Pada pemeriksaan fisik toraks, temuan yang berarti adalah adanya
vokal fremitus kanan yang lebih lemah dibandingkan hemitoraks
sebelah kiri, dan disertai dengan penurunan suara napas kanan
dibandingkan kiri. Sementara pada perkusi, masih terdengar sonor
di kedua lapang paru. Hal ini makin memperkuat temuan anamnesis
dan pemeriksaan fisik lain bahwa terdapat masalah di hemitoraks
paru dekstra.
Hal ini ditunjang dengan pemeriksaan radiologi yang dilakukan
berupa pemeriksaan foto polos toraks untuk mengonfirmasi
diagnosis.
3. Asesmen
Menggabungkan temuan subjektif dan objektif, diagnosis awal
pasien dengan pneumotoraks spontan sekunder, sebelumnya
akhirnya dikonfirmasi dengan pemeriksaan radiologi. Pasien ini
diketahui memiliki riwayat PPOM dari anamnesis berupa riwayat
merokok dan pernyataan pasien sendiri bahwa ia berobat untuk
PPOM. Kemudian episode sesak akut ini didiagnosis sebagai
kejadian pneumotoraks spontan sekunder. Spontan karena pada
pasien tidak ada riwayat trauma. Sekunder karena pasien memiliki
penyakit penyerta awal, yakni PPOM. Hal ini diperkuat dengan
tinjauan pustaka bahwa PPOM merupakan salah satu faktor
predisposisi tersering pada kasus pneumotoraks sekunder.
4. Plan
Diagnosis: diagnosis yang ditegakkan pada kasus ini tampaknya
cukup sesuai dengan klinis pasien. Pemeriksaan radiologi juga
mengonfirmasi diagnosis pada pasien.

Penatalaksanaan: pada pasien dilakukan pemasangan water-seal


drainage (WSD) sebagai tatalaksana awal untuk mengatasi
pneumotoraks. Hal ini juga sesuai dengan teori bahwa pada kasus
pneumotoraks, pemasangan WSD sangat diperlukan untuk
mengembalikan tekanan intratoraks menjadi keadaan fisiologis
(yakni tekanan relatif negatif terhadap tekanan luar). Pemasnagan
WSD dilakukan di sela iga ke-5 pada garis midklavikula di
hemitoraks yang terkena, dalam hal ini di hemitoraks dekstra.
Selain tatalaksan awal berupa WSD, tatalaksana lain berupa
suportif, seperti pemberian oksigen dan inhalasi.
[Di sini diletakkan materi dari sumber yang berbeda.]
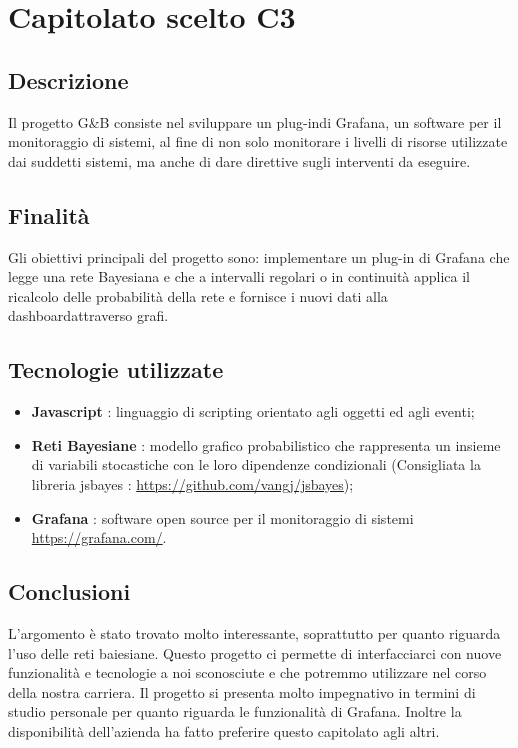 \section{Capitolato scelto C3}
	\subsection{Descrizione}
		Il progetto G\&B consiste nel sviluppare un plug-in\pedice di Grafana\pedice, un software per il monitoraggio di sistemi, al fine di non solo monitorare i livelli di risorse utilizzate dai suddetti sistemi, ma anche di dare direttive sugli interventi da eseguire.
	\subsection{Finalità}
		Gli obiettivi principali del progetto sono: implementare un plug-in di Grafana che legge una rete Bayesiana e che a intervalli regolari o in continuità applica il ricalcolo delle probabilità della rete e fornisce i nuovi dati alla dashboard\pedice attraverso grafi.
	\subsection{Tecnologie utilizzate}
		\begin{itemize}
			\item \textbf{Javascript\pedice} : linguaggio di scripting orientato agli oggetti ed agli eventi;
			\item \textbf{Reti Bayesiane\pedice} : modello grafico probabilistico che rappresenta un insieme di variabili stocastiche con le loro dipendenze condizionali (Consigliata la libreria jsbayes : \url{https://github.com/vangj/jsbayes});
			\item \textbf{Grafana} : software open source per il monitoraggio di sistemi \url{https://grafana.com/}.
		\end{itemize}
	\subsection{Conclusioni}
		L'argomento è stato trovato molto interessante, soprattutto per quanto riguarda l'uso delle reti baiesiane. Questo progetto ci permette di interfacciarci con nuove funzionalità e tecnologie a noi sconosciute e che potremmo utilizzare nel corso della nostra carriera.
		Il progetto si presenta molto impegnativo in termini di studio personale per quanto riguarda le funzionalità di Grafana.
		Inoltre la disponibilità dell'azienda ha fatto preferire questo capitolato agli altri.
Pemberian
antibioik juga diindikasikan karena terdapat tanda leukositosis pada
pasien, yang mungkin dapat diinterpretasi sebagai tanda infeksi.
Edukasi: kepada pasien diperlukan edukasi bahwa tentang
diagnosis pasien terkait dengan penyakit penyerta yakni PPOM.
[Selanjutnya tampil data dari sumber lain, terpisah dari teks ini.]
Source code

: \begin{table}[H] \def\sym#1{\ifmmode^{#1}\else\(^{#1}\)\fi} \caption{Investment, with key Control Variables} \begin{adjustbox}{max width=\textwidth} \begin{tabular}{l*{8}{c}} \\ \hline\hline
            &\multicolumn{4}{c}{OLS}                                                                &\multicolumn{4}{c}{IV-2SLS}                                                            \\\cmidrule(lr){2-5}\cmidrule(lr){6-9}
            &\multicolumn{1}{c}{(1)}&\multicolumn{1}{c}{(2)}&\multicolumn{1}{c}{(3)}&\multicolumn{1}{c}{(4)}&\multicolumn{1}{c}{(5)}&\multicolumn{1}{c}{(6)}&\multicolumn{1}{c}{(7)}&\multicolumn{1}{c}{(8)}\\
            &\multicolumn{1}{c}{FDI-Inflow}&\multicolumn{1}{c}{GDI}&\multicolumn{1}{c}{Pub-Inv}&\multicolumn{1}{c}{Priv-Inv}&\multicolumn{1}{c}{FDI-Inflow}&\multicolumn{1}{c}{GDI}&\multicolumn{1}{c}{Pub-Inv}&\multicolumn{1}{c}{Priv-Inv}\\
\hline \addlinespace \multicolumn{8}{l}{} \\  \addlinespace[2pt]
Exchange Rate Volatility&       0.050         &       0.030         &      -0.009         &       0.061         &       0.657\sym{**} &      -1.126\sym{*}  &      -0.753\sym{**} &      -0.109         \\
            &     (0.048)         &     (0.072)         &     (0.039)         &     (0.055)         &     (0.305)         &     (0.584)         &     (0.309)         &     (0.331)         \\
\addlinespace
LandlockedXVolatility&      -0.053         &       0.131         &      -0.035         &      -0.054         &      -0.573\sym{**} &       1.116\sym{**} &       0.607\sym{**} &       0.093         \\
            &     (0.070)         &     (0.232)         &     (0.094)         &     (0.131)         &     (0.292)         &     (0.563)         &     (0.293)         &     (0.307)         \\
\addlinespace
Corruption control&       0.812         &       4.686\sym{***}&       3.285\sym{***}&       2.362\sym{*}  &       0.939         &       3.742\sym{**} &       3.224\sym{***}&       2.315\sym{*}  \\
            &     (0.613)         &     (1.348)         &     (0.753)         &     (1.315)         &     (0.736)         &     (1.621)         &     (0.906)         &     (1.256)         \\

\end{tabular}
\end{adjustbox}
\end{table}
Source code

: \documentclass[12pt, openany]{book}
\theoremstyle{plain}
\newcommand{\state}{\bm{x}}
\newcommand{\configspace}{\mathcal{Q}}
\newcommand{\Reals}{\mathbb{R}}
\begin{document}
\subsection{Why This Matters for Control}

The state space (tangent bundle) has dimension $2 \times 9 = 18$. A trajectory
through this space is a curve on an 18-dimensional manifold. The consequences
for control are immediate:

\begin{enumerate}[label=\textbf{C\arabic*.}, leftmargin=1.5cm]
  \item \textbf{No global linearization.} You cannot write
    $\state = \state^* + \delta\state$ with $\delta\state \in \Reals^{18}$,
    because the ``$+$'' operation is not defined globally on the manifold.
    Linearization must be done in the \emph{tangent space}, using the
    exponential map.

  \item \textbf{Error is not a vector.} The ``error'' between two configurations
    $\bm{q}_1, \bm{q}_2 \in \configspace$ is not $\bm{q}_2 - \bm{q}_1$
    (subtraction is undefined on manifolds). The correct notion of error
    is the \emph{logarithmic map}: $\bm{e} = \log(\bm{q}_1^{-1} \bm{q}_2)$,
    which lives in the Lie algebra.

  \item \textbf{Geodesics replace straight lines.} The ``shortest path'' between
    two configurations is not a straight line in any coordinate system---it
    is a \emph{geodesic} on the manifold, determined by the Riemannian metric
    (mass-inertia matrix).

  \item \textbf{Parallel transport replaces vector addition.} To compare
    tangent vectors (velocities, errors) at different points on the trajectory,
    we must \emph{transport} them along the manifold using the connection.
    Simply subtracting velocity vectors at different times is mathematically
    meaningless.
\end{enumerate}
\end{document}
Oleh karena itu dianjurkan bahwa pasien perlu untuk melakukan
kontrol rutin untuk mengatasi PPOM. Selain itu diperlukan upayaupaya yang efektif untuk mencegah eksaserbasi akut, seperti
peningkatan komplians terhadap obat-obatan, menjaga kekebalan
tubuh untuk mencegah proses infeksi yang dapat menjadi pemicu
terjadinya eksaserbasi pada PPOM.
Konsultasi: konsultasi dengan dokter spesialis paru diperlukan untuk
menatalaksana pasien ini dalam jangka panjang.